• [SUPPLIED MATERIAL]:
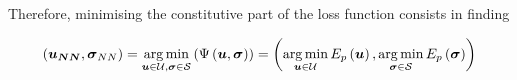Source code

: Therefore, minimising the constitutive part of the loss function consists in finding 

\begin{equation}
	\left(\vect{u_{NN}},\sigm_{NN}\right) = \argmin_{\vect{u}\in \mathcal{U}, \sigm \in \mathcal{S}} \left(\Psi\left(\vect{u},\sigm\right)\right) =  \left(\argmin_{\vect{u}\in \mathcal{U}}E_p\left(\vect{u}\right),\argmin_{\sigm\in \mathcal{S}}E_p\left(\sigm\right)\right) 
\end{equation}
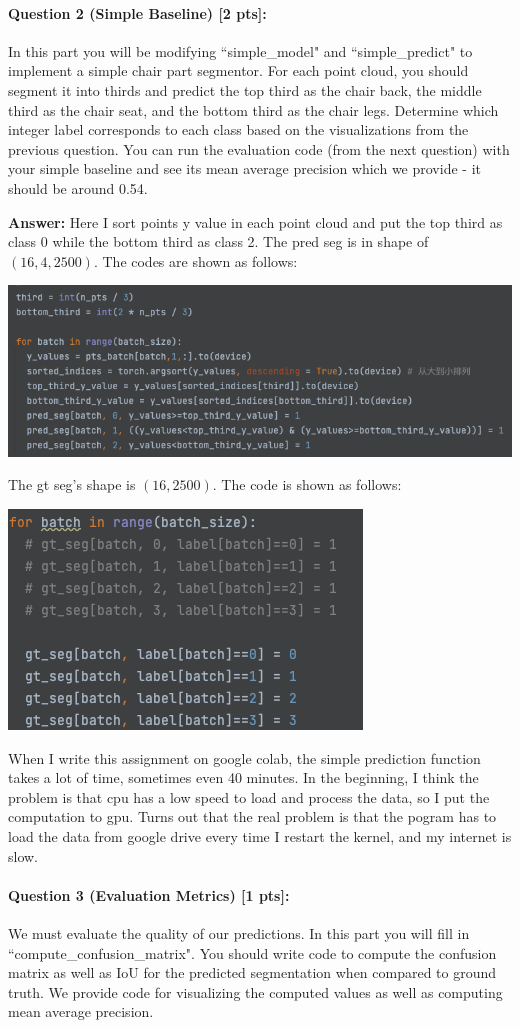 \documentclass[11pt]{article}
\begin{document}
\paragraph{Question 2 (Simple Baseline) [2 pts]:} 
In this part you will be modifying ``simple\_model" and ``simple\_predict" to implement a simple chair part segmentor. For each point cloud, you should segment it into thirds and predict the top third as the chair back, the middle third as the chair seat, and the bottom third as the chair legs. Determine which integer label corresponds to each class based on the visualizations from the previous question. You can run the evaluation code (from the next question) with your simple baseline and see its mean average precision which we provide - it should be around 0.54.

\textbf{Answer:} Here I sort points y value in each point cloud and put the top third as class 0 while the bottom third as class 2. The pred seg is in shape of $(16,4,2500)$. The codes are shown as follows:
\begin{center}
    \small
    \includegraphics[width=0.3\linewidth]{fig/Q2code.png}
\end{center}
The gt seg's shape is $(16, 2500)$. The code is shown as follows:
\begin{center}
    \small
    \includegraphics[width=0.3\linewidth]{fig/Q2code1.png}
\end{center}
When I write this assignment on google colab, the simple prediction function takes a lot of time, sometimes even 40 minutes. In the beginning, I think the problem is that cpu has a low speed to load and process the data, so I put the computation to gpu. Turns out that the real problem is that the pogram has to load the data from google drive every time I restart the kernel, and my internet is slow.

\paragraph{Question 3 (Evaluation Metrics) [1 pts]:}  
We must evaluate the quality of our predictions. In this part you will fill in ``compute\_confusion\_matrix". You should write code to compute the confusion matrix as well as IoU for the predicted segmentation when compared to ground truth. We provide code for visualizing the computed values as well as computing mean average precision.
\end{document}
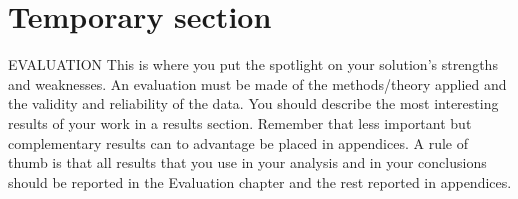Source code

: \section{Temporary section}
EVALUATION This is where you put the spotlight on your solution's strengths and
weaknesses. An evaluation must be made of the methods/theory applied and the validity
and reliability of the data. You should describe the most interesting results of your work in a
results section. Remember that less important but complementary results can to advantage
be placed in appendices. A rule of thumb is that all results that you use in your analysis and
in your conclusions should be reported in the Evaluation chapter and the rest reported in
appendices.

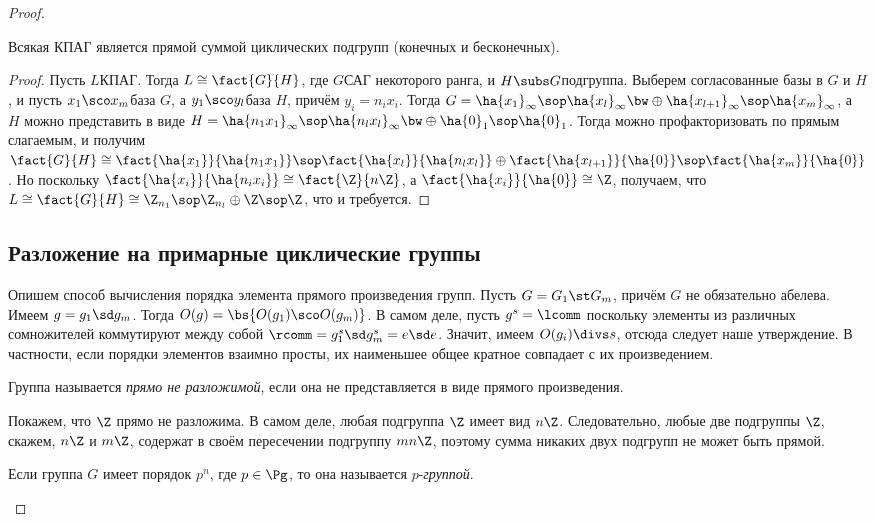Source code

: \documentclass[a4paper]{article}
\begin{document}
\begin{proof}
\begin{imp}
Всякая КПАГ является прямой суммой циклических подгрупп (конечных и бесконечных).
\end{imp}
\begin{proof}
Пусть $L$\т КПАГ. Тогда $L \cong \fact{G}{H}$, где $G$\т САГ некоторого  ранга, и $H \subs G$\т подгруппа.
Выберем согласованные базы в $G$ и $H$, и пусть $x_1\sco x_m$\т база $G$, а $y_1\sco y_l$\т база $H$, причём
$y_i=n_ix_i$. Тогда $G=\ha{x_1}_\infty\sop \ha{x_l}_\infty\bw\oplus\ha{x_{l+1}}_\infty\sop \ha{x_m}_\infty$, а
$H$ можно представить в виде $H=\ha{n_1x_1}_\infty\sop \ha{n_lx_l}_\infty\bw\oplus\ha{0}_1\sop \ha{0}_1$. Тогда
можно профакторизовать по прямым слагаемым, и получим $\fact{G}{H} \cong \fact{\ha{x_1}}{\ha{n_1x_1}}\sop
\fact{\ha{x_l}}{\ha{n_lx_l}}\oplus \fact{\ha{x_{l+1}}}{\ha{0}}\sop\fact{\ha{x_m}}{\ha{0}}$. Но поскольку
$\fact{\ha{x_i}}{\ha{n_ix_i}} \cong \fact{\Z}{n\Z}$, а $\fact{\ha{x_i}}{\ha{0}} \cong \Z$, получаем, что $L
\cong \fact{G}{H} \cong \Z_{n_1}\sop\Z_{n_l}\oplus\Z\sop \Z$, что и требуется.
\end{proof}

\subsection{Разложение на примарные циклические группы}

Опишем способ вычисления порядка элемента прямого произведения групп.  Пусть $G=G_1\st G_m$, причём
$G$ не обязательно абелева. Имеем $g=g_1\sd g_m$. Тогда $O(g)=\bs{O(g_1)\sco O(g_m)}$. В самом деле, пусть
$g^s=\lcomm$ поскольку элементы из различных сомножителей коммутируют между собой $\rcomm = g_1^s\sd
g_m^s=e\sd e$. Значит, имеем $O(g_i) \divs s$, отсюда следует наше утверждение. В частности, если порядки
элементов взаимно просты, их наименьшее общее кратное совпадает с их произведением.

\begin{df}
Группа называется \emph{прямо не разложимой}, если она не представляется  в виде прямого произведения.
\end{df}

Покажем, что $\Z$ прямо не разложима. В самом деле, любая подгруппа $\Z$ имеет вид $n\Z$. Следовательно,
любые две подгруппы $\Z$, скажем, $n\Z$ и $m\Z$, содержат в своём пересечении подгруппу $mn\Z$, поэтому сумма
никаких двух подгрупп не может быть прямой.

\begin{df}
Если группа $G$ имеет порядок $p^n$, где $p \in \Pg$, то она называется $p$-\emph{группой}.
\end{df}


\end{proof}
\end{document}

• [TASK DIRECTIONS]: Only a number is wanted here: how many lines of the records above include the string "data"?

• [EXERCISE RESULT]: 2